First, bottled water (both 5 gallon and individual serving size) for early on or a short term situation. Bottles would be saved for later use.

Second, I'm working on a rain barrel system (3 - 50gal barrels) that will be fed from my 24'x24' garage roof. This water will be filtered with ceramic/activated charcoal filter for drinking water. I can also purify further with calcium hypochlorite solution if necessary.

Third, I'm putting my existing but long out of service (since the mid-70's) cistern tank back into service. I've calculated it at about 1600 gallons. I have a new pitcher pump and am refurbishing the old one for back up. It's fed by the majority of the house roof. The tank is full of water that has seeped in over the years. It's very clear with a small amount of algae growth. Once I get the pump/pipe set back up and downspouts ready to divert, I'm going to shock the heck out of it with CH, let it rest, test it and then see how it goes. I don't plan to filter the cistern water with the ceramic/charcoal filters but rather will treat it as I go with CH. This water will be used for flushing toilets, washing clothes, bathing, etc. 

Once all this is ready to rock I may look into doing something with the well.


----------



## LincTex (Apr 1, 2011)

BlackDogWV said:


> Second, I'm working on a rain barrel system (3 - 50gal barrels) that will be fed from my 24'x24' garage roof. This water will be filtered with ceramic/activated charcoal filter for drinking water. I can also purify further with calcium hypochlorite solution if necessary.


Is the garage roof asphalt shingles or tin?
If you can find a 275 gallon IBC tote that was used for food products, snag it! A 24x24 roof will fill it quickly when it rains.

Myself and many others here have drank straight, untreated rainwater many times in our lives with no ill effects. If the water looks clean, run it through a Brita pitcher and drink it  If there is ANY algae present whatsoever, run it through some denim pants legs (or a "slow sand filter") for filtration before it goes through any other filters. Algae "slime" will plug any filter quickly.



BlackDogWV said:


> Once I get the pump/pipe set back up and downspouts ready to divert, I'm going to shock the heck out of it with CH, let it rest, test it and then see how it goes.

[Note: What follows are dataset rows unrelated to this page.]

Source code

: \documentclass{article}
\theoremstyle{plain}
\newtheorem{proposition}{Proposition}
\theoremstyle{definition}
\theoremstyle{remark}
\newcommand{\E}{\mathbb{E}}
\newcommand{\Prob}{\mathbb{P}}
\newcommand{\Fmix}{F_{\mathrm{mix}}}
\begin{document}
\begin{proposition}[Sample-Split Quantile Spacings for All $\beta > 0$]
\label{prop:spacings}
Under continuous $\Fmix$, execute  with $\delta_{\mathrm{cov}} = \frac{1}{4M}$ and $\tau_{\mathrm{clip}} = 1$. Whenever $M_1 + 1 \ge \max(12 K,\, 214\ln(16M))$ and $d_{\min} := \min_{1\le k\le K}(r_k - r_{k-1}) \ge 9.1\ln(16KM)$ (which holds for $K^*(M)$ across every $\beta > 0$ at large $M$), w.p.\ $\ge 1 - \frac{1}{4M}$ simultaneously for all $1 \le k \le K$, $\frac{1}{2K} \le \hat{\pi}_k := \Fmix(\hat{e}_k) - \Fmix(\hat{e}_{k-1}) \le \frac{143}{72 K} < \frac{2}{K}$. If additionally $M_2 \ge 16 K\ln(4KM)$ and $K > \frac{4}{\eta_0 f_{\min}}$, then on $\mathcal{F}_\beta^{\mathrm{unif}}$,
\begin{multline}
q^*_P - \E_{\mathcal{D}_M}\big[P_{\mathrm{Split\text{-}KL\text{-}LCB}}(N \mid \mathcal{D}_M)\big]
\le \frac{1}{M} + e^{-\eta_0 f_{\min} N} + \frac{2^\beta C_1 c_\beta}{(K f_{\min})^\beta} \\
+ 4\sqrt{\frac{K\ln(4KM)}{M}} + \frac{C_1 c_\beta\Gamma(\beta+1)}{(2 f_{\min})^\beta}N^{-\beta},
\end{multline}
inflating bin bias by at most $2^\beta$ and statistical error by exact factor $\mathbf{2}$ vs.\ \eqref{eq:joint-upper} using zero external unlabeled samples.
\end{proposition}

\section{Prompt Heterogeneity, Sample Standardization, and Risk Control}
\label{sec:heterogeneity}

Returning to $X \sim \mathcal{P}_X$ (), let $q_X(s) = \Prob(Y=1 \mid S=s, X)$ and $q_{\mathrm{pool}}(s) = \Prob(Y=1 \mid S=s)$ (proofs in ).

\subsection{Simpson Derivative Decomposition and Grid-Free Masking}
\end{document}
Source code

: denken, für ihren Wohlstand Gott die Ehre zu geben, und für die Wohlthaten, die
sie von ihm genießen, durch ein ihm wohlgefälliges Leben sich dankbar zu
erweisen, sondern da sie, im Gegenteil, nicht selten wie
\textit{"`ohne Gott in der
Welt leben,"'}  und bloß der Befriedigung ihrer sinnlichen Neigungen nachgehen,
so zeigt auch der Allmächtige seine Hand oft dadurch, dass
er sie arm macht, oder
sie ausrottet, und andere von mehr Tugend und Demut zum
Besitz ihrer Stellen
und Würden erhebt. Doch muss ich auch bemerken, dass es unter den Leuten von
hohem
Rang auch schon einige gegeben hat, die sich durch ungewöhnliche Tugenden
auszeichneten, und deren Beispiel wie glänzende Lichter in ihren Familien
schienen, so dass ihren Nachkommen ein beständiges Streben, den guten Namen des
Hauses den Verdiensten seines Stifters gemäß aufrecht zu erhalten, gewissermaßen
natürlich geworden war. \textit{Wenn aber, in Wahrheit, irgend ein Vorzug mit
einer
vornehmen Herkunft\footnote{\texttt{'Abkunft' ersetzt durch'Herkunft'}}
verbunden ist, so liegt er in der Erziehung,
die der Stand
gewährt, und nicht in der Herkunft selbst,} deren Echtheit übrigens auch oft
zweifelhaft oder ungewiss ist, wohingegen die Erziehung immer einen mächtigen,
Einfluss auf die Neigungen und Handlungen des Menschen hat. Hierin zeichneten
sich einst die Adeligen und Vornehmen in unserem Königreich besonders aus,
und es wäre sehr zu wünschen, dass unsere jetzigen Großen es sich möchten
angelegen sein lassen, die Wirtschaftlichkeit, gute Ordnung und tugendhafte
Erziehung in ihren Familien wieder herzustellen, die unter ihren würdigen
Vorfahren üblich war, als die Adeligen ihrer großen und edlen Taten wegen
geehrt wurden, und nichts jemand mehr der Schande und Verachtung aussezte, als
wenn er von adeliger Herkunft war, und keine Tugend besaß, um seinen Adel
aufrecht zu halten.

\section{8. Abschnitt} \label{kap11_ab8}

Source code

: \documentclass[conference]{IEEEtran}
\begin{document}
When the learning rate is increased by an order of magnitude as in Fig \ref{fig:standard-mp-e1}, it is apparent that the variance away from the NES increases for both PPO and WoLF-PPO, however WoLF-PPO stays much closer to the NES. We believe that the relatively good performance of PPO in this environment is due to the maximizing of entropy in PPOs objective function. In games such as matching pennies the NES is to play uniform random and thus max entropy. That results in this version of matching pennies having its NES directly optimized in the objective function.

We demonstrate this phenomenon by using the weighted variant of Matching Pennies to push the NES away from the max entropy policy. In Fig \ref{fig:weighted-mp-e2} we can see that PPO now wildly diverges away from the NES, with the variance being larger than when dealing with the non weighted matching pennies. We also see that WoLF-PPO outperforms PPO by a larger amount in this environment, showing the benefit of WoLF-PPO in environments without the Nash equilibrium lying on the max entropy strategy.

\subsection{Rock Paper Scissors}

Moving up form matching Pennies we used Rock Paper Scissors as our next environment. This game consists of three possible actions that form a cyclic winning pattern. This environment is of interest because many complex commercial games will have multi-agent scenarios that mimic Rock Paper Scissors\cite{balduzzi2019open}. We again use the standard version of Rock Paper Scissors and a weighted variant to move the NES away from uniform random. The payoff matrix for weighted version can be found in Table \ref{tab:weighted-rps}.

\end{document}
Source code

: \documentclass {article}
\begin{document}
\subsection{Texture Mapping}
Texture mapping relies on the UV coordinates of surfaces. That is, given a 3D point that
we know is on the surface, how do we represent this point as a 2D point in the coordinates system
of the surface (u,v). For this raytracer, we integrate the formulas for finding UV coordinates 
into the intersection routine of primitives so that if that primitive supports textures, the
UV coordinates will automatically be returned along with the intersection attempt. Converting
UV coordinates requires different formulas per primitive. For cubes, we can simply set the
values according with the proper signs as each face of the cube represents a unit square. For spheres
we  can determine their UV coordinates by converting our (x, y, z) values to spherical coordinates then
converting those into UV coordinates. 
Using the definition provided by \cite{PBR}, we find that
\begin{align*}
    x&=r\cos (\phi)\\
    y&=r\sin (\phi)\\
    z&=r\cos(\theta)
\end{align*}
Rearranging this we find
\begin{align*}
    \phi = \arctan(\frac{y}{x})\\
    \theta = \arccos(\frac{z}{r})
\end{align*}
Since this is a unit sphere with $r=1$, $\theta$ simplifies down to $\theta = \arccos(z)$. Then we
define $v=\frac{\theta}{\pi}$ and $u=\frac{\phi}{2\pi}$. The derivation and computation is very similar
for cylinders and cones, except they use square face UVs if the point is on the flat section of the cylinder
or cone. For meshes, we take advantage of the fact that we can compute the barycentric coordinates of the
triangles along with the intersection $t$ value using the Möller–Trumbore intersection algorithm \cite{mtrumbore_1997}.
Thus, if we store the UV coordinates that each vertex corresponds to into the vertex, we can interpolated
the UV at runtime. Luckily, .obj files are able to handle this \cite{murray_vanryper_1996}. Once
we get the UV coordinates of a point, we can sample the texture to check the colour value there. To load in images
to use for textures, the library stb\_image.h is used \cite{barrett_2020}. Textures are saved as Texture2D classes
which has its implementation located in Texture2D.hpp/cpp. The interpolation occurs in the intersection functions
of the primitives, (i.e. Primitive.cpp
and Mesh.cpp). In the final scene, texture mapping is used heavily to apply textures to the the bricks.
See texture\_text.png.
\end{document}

Get a pool pump "vacuum cleaner" and suck all the sediment off the bottom first. If you have a pool filter also, you can run the water right back into the cistern, wasting none of it. When our cistern got low after a dry spell, we filled it with lake water and plain Chlorox bleach (1 gallon per 1000 gallons).


----------



## BillT (Oct 31, 2011)

Tirediron said:


> A small check valve with a light spring threaded to the end of some stiff plastic pipe, flexable enough to make the bend required to fit into your well house and small enough to fit along side your existing well pipe, insert into the well to about 5 feet past water depth, raise it 3 feet, lower it again repeat until water comes out the top. the pipe has to be small enough so that the water column does not get too heavy to lift. You can also get
> http://www.niemiwellpumps.com/THE-PUMPS/Hand-Pump.html
> these are fairly small and designed to fit beside the existing well pipe
> this link is from my local dealer, you can probably find a dealer near you.


The Check Valve and Pipe idea sounds pretty good, but would it be a pipe inside of a pipe? or just a single pipe by itself? As I would need to make sure that it wouldn't rub on any part of my existing pump system.

The Niemi Well Pumps looks good. I am going to check into that one.

Thanks

Bill


----------



## BillT (Oct 31, 2011)

Appreciate the other replies as well. I'm going to study on what would be the best for our needs. 

Bill


----------



## Well_Driller (Jun 3, 2012)

Anyone that is considering a hand pump is going to find that cheap & quality don't go together. I run into this all the time. I refuse to install cheap pumps because it is nothing but trouble for me, and ends up with an unhappy customer. Every once in a while we do install them but most change there mind when they see the price tag, though some do relize the importance of having water. I have had people that will drop $2000+ into their electric pump system, and want the best out there and think nothing of it, but then want a cheap hand pump. I don't understand. Bottom line is, if you want a good deep well pump, it's going to cost some $$. How much money did you put into your electric pump system? The well?


----------



## helicopter5472 (Feb 25, 2013)

Well_Driller said:


> Anyone that is considering a hand pump is going to find that cheap & quality don't go together. I run into this all the time. I refuse to install cheap pumps because it is nothing but trouble for me, and ends up with an unhappy customer. Every once in a while we do install them but most change there mind when they see the price tag, though some do relize the importance of having water. I have had people that will drop $2000+ into their electric pump system, and want the best out there and think nothing of it, but then want a cheap hand pump. I don't understand. Bottom line is, if you want a good deep well pump, it's going to cost some $$. How much money did you put into your electric pump system? The well?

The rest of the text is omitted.